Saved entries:
□ □ □ □ □
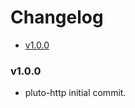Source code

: <!-- START doctoc generated TOC please keep comment here to allow auto update -->
<!-- DON'T EDIT THIS SECTION, INSTEAD RE-RUN doctoc TO UPDATE -->
# Changelog

- [v1.0.0](#v100)

<!-- END doctoc generated TOC please keep comment here to allow auto update -->

### v1.0.0

 * pluto-http initial commit.
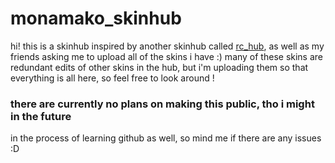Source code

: # monamako_skinhub
hi! this is a skinhub inspired by another skinhub called [rc_hub](ryancranie/skinhub), as well as my friends asking me to upload all of the skins i have :) many of these skins are redundant edits of other skins in the hub, but i'm uploading them so that everything is all here, so feel free to look around !
### **there are currently no plans on making this public, tho i might in the future**
in the process of learning github as well, so mind me if there are any issues :D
□ □ □ □ □
» **Activity**
Work out how many lines in the records include "doctoc". Only the number should be given.

» **Exercise response**
3